> [Required action]
Print every line below exactly. Skip the pictures.

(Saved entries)
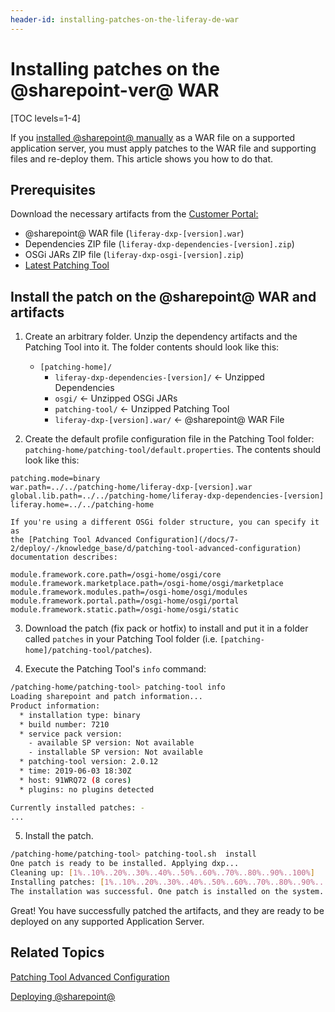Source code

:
 ```yaml
---
header-id: installing-patches-on-the-liferay-de-war
---
```


# Installing patches on the @sharepoint-ver@ WAR

[TOC levels=1-4]

If you
[installed @sharepoint@ manually](/docs/7-1/deploy/-/knowledge_base/d/installing-sharepoint-on-tomcat)
as a WAR file on a supported application server, you must apply patches to the
WAR file and supporting files and re-deploy them. This article shows you how to
do that.

## Prerequisites

Download the necessary artifacts from the 
[Customer Portal:](https://customer.liferay.com/downloads)

- @sharepoint@ WAR file (`liferay-dxp-[version].war`)
- Dependencies ZIP file (`liferay-dxp-dependencies-[version].zip`)
- OSGi JARs ZIP file (`liferay-dxp-osgi-[version].zip`) 
- [Latest Patching Tool](https://customer.liferay.com/downloads?p_p_id=com_liferay_osb_customer_downloads_display_web_DownloadsDisplayPortlet&_com_liferay_osb_customer_downloads_display_web_DownloadsDisplayPortlet_sharepointAssetCategoryId=118191019&_com_liferay_osb_customer_downloads_display_web_DownloadsDisplayPortlet_fileTypeAssetCategoryId=118191066)

## Install the patch on the @sharepoint@ WAR and artifacts

1.  Create an arbitrary folder. Unzip the dependency artifacts and the 
    Patching Tool into it. The folder contents should look like this:

    - `[patching-home]/`
        - `liferay-dxp-dependencies-[version]/` &larr; Unzipped Dependencies
        - `osgi/` &larr; Unzipped OSGi JARs
        - `patching-tool/` &larr; Unzipped Patching Tool
        - `liferay-dxp-[version].war/` &larr; @sharepoint@ WAR File

2.  Create the default profile configuration file in the Patching Tool folder:
    `patching-home/patching-tool/default.properties`. The contents should look
    like this:

```properties
patching.mode=binary
war.path=../../patching-home/liferay-dxp-[version].war
global.lib.path=../../patching-home/liferay-dxp-dependencies-[version]
liferay.home=../../patching-home
```

    If you're using a different OSGi folder structure, you can specify it as
    the [Patching Tool Advanced Configuration](/docs/7-2/deploy/-/knowledge_base/d/patching-tool-advanced-configuration)
    documentation describes: 

```properties
module.framework.core.path=/osgi-home/osgi/core
module.framework.marketplace.path=/osgi-home/osgi/marketplace
module.framework.modules.path=/osgi-home/osgi/modules
module.framework.portal.path=/osgi-home/osgi/portal
module.framework.static.path=/osgi-home/osgi/static	
```

3.  Download the patch (fix pack or hotfix) to install and put it in a folder 
    called `patches` in your Patching Tool folder 
    (i.e. `[patching-home]/patching-tool/patches`).

4.  Execute the Patching Tool's `info` command:

```bash
/patching-home/patching-tool> patching-tool info
Loading sharepoint and patch information...
Product information:
  * installation type: binary
  * build number: 7210
  * service pack version:
    - available SP version: Not available
    - installable SP version: Not available
  * patching-tool version: 2.0.12
  * time: 2019-06-03 18:30Z
  * host: 91WRQ72 (8 cores)
  * plugins: no plugins detected

Currently installed patches: -
...
```

5.  Install the patch. 

```bash
/patching-home/patching-tool> patching-tool.sh  install
One patch is ready to be installed. Applying dxp...
Cleaning up: [1%..10%..20%..30%..40%..50%..60%..70%..80%..90%..100%]
Installing patches: [1%..10%..20%..30%..40%..50%..60%..70%..80%..90%...100%]
The installation was successful. One patch is installed on the system.
```

Great! You have successfully patched the artifacts, and they are ready to be
deployed on any supported Application Server.

## Related Topics

[Patching Tool Advanced Configuration](/docs/7-2/deploy/-/knowledge_base/d/patching-tool-advanced-configuration)

[Deploying @sharepoint@](/docs/7-2/deploy/-/knowledge_base/d/deploying-sharepoint)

> [Output below]
Source code

:
 ```yaml
---
header-id: installing-patches-on-the-liferay-de-war
---
```


# Installing patches on the @sharepoint-ver@ WAR

[TOC levels=1-4]

If you
[installed @sharepoint@ manually](/docs/7-1/deploy/-/knowledge_base/d/installing-sharepoint-on-tomcat)
as a WAR file on a supported application server, you must apply patches to the
WAR file and supporting files and re-deploy them. This article shows you how to
do that.

## Prerequisites

Download the necessary artifacts from the 
[Customer Portal:](https://customer.liferay.com/downloads)

- @sharepoint@ WAR file (`liferay-dxp-[version].war`)
- Dependencies ZIP file (`liferay-dxp-dependencies-[version].zip`)
- OSGi JARs ZIP file (`liferay-dxp-osgi-[version].zip`) 
- [Latest Patching Tool](https://customer.liferay.com/downloads?p_p_id=com_liferay_osb_customer_downloads_display_web_DownloadsDisplayPortlet&_com_liferay_osb_customer_downloads_display_web_DownloadsDisplayPortlet_sharepointAssetCategoryId=118191019&_com_liferay_osb_customer_downloads_display_web_DownloadsDisplayPortlet_fileTypeAssetCategoryId=118191066)

## Install the patch on the @sharepoint@ WAR and artifacts

1.  Create an arbitrary folder. Unzip the dependency artifacts and the 
    Patching Tool into it. The folder contents should look like this:

    - `[patching-home]/`
        - `liferay-dxp-dependencies-[version]/` &larr; Unzipped Dependencies
        - `osgi/` &larr; Unzipped OSGi JARs
        - `patching-tool/` &larr; Unzipped Patching Tool
        - `liferay-dxp-[version].war/` &larr; @sharepoint@ WAR File

2.  Create the default profile configuration file in the Patching Tool folder:
    `patching-home/patching-tool/default.properties`. The contents should look
    like this:

```properties
patching.mode=binary
war.path=../../patching-home/liferay-dxp-[version].war
global.lib.path=../../patching-home/liferay-dxp-dependencies-[version]
liferay.home=../../patching-home
```

    If you're using a different OSGi folder structure, you can specify it as
    the [Patching Tool Advanced Configuration](/docs/7-2/deploy/-/knowledge_base/d/patching-tool-advanced-configuration)
    documentation describes: 

```properties
module.framework.core.path=/osgi-home/osgi/core
module.framework.marketplace.path=/osgi-home/osgi/marketplace
module.framework.modules.path=/osgi-home/osgi/modules
module.framework.portal.path=/osgi-home/osgi/portal
module.framework.static.path=/osgi-home/osgi/static	
```

3.  Download the patch (fix pack or hotfix) to install and put it in a folder 
    called `patches` in your Patching Tool folder 
    (i.e. `[patching-home]/patching-tool/patches`).

4.  Execute the Patching Tool's `info` command:

```bash
/patching-home/patching-tool> patching-tool info
Loading sharepoint and patch information...
Product information:
  * installation type: binary
  * build number: 7210
  * service pack version:
    - available SP version: Not available
    - installable SP version: Not available
  * patching-tool version: 2.0.12
  * time: 2019-06-03 18:30Z
  * host: 91WRQ72 (8 cores)
  * plugins: no plugins detected

Currently installed patches: -
...
```

5.  Install the patch. 

```bash
/patching-home/patching-tool> patching-tool.sh  install
One patch is ready to be installed. Applying dxp...
Cleaning up: [1%..10%..20%..30%..40%..50%..60%..70%..80%..90%..100%]
Installing patches: [1%..10%..20%..30%..40%..50%..60%..70%..80%..90%...100%]
The installation was successful. One patch is installed on the system.
```

Great! You have successfully patched the artifacts, and they are ready to be
deployed on any supported Application Server.

## Related Topics

[Patching Tool Advanced Configuration](/docs/7-2/deploy/-/knowledge_base/d/patching-tool-advanced-configuration)

[Deploying @sharepoint@](/docs/7-2/deploy/-/knowledge_base/d/deploying-sharepoint)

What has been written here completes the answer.